1911: Decidedly less prolific English author and illustrator Mervyn Peake born.

1945: Decidedly more prolific author (but nowhere near Cartland’s level), Dean Koontz born.

July 10

1856: Serbian-American physicist and engineer Nikola Tesla born.

1871: French novelist Marcel Proust born. In Remembrance of Things Past, he probably wrote as many words in one novel as Cartland wrote in 722.

1888: Greek-Italian painter and set designer Giorgio de Chirico born.

1962: Telstar, the world’s first communications satellite, is launched into orbit.

1978: ABC World News Tonight premieres.

2008: Apple’s AppStore opens.

July 11

1804: U.S. Vice President Aaron Burr (spoiler alert) mortally wounds Alexander Hamilton in a duel.

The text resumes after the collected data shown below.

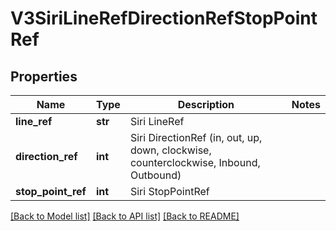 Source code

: # V3SiriLineRefDirectionRefStopPointRef

## Properties
Name | Type | Description | Notes
------------ | ------------- | ------------- | -------------
**line_ref** | **str** | Siri LineRef | 
**direction_ref** | **int** | Siri DirectionRef  (in, out, up, down, clockwise, counterclockwise, Inbound, Outbound) | 
**stop_point_ref** | **int** | Siri StopPointRef | 

[[Back to Model list]](../README.md#documentation-for-models) [[Back to API list]](../README.md#documentation-for-api-endpoints) [[Back to README]](../README.md)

1927: American-Canadian physicist and engineer, and inventor of the laser Theodore Maiman born.

1960: To Kill a Mockingbird by Harper Lee is first published in the United States.

July 12

1493: Hartmann Schedel’s Nuremberg Chronicle, one of the best-documented early printed books, is published. (The Museum of Printing in Haverhill, Mass., has an original copy of the Nuremberg Chronicle, one of only 400 copies in the world.)

1580: The Ostrog Bible, one of the early printed Bibles in a Slavic language, is published.

1854: George Eastman, founder of Eastman Kodak, born.